§ Brief: Taking each line of the records in turn, count those containing "future" and report only the number.
[[ Data listing open ]]
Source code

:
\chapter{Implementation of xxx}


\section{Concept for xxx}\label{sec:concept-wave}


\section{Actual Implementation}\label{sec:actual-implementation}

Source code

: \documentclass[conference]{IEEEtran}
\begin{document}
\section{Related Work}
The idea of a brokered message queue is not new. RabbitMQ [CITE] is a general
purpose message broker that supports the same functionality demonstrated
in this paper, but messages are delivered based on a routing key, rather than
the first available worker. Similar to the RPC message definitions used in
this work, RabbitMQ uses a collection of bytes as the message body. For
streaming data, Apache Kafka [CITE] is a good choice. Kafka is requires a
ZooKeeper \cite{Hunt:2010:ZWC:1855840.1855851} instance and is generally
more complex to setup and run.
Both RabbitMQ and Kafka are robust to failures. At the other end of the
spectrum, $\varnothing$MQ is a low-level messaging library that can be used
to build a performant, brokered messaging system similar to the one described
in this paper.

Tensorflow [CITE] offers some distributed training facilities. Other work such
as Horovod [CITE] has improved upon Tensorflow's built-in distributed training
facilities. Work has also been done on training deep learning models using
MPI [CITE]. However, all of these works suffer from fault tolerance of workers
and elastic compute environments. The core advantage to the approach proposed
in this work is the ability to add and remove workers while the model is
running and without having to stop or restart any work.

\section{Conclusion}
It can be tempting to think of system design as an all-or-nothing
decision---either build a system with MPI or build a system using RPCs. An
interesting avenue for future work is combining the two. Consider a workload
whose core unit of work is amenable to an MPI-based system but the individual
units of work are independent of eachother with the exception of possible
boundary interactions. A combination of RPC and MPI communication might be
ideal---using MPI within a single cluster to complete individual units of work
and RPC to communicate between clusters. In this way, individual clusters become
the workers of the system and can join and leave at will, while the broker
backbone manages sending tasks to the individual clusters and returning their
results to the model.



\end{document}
[[ Data listing closed ]]
[[ Data listing open ]]
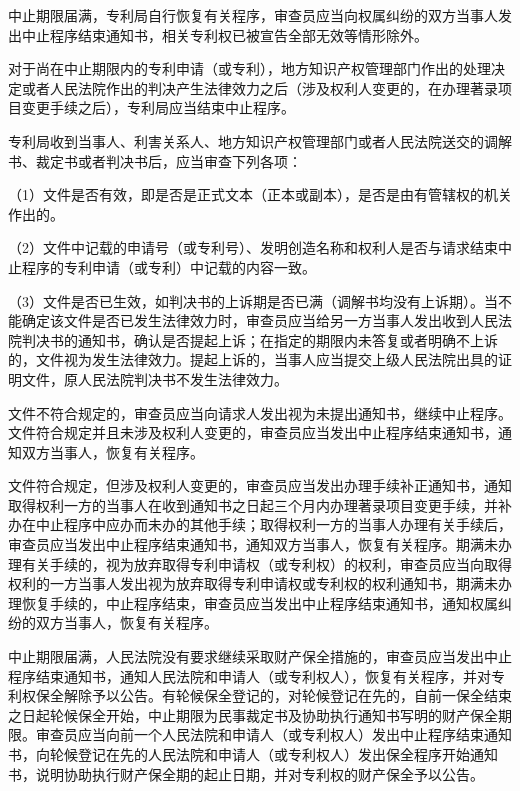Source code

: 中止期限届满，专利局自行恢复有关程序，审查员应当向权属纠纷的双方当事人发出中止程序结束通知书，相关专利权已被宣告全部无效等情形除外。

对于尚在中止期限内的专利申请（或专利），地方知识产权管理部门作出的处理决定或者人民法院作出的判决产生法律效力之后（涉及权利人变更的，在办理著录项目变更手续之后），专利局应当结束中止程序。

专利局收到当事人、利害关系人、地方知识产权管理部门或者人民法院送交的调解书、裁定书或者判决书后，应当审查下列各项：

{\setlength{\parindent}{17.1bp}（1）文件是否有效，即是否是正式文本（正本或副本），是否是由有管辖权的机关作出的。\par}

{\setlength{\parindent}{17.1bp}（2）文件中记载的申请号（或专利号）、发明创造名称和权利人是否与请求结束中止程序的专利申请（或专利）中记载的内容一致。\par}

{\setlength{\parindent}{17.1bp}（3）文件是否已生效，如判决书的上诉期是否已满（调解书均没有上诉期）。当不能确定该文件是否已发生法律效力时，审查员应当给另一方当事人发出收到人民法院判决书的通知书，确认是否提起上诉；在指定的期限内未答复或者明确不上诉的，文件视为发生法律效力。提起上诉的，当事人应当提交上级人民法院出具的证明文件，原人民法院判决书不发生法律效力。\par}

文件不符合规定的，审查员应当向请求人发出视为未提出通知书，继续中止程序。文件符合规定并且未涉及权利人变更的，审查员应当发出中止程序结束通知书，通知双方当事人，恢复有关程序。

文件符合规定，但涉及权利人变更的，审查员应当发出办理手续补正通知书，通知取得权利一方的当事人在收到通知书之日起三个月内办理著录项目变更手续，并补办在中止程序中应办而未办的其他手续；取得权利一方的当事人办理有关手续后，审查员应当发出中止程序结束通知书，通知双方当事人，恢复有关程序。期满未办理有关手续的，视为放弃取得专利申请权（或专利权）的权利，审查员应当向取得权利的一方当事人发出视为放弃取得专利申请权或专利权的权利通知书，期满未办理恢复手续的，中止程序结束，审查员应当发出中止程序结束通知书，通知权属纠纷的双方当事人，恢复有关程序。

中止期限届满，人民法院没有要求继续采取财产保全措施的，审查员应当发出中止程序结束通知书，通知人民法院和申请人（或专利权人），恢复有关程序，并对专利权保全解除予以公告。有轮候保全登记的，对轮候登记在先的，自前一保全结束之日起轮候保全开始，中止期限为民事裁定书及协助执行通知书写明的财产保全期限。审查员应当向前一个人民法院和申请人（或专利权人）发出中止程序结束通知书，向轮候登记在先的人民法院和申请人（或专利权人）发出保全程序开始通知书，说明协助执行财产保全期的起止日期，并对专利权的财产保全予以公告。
[[ Data listing closed ]]
[[ Data listing open ]]
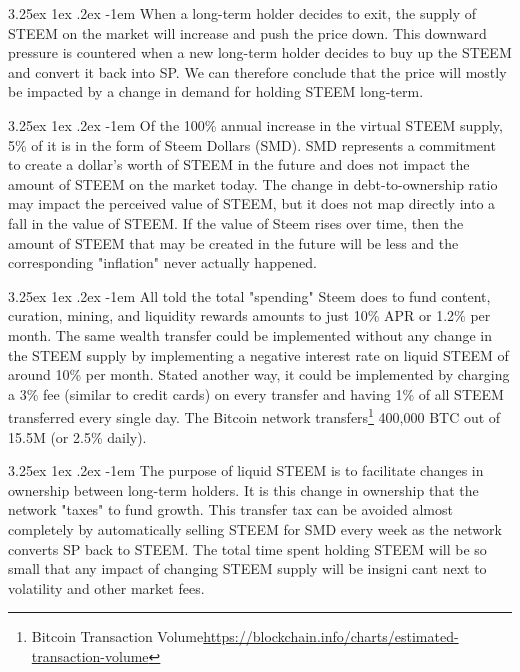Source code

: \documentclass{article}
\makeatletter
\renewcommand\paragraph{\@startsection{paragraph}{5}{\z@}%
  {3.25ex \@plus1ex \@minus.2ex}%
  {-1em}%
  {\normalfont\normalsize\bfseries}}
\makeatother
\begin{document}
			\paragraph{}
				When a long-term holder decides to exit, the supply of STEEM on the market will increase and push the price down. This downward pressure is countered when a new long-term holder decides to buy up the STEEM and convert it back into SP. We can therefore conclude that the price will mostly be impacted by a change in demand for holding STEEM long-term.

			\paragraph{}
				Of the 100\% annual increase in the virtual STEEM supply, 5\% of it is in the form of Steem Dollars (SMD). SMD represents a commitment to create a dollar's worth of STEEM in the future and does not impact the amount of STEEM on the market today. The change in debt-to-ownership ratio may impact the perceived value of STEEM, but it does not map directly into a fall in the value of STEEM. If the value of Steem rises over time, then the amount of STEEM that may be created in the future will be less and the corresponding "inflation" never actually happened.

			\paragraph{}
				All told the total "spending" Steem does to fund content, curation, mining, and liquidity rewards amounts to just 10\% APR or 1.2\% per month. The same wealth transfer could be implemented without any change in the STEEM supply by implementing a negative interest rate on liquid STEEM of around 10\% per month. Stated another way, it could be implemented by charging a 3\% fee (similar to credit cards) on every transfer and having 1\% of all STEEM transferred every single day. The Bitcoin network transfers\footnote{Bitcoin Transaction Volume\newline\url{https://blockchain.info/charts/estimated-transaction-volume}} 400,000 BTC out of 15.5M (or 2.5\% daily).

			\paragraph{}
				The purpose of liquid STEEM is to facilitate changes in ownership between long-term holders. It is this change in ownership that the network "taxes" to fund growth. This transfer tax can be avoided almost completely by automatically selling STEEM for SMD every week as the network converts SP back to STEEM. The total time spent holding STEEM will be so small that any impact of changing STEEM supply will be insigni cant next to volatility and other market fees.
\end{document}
[[ Data listing closed ]]
§ Response area: 2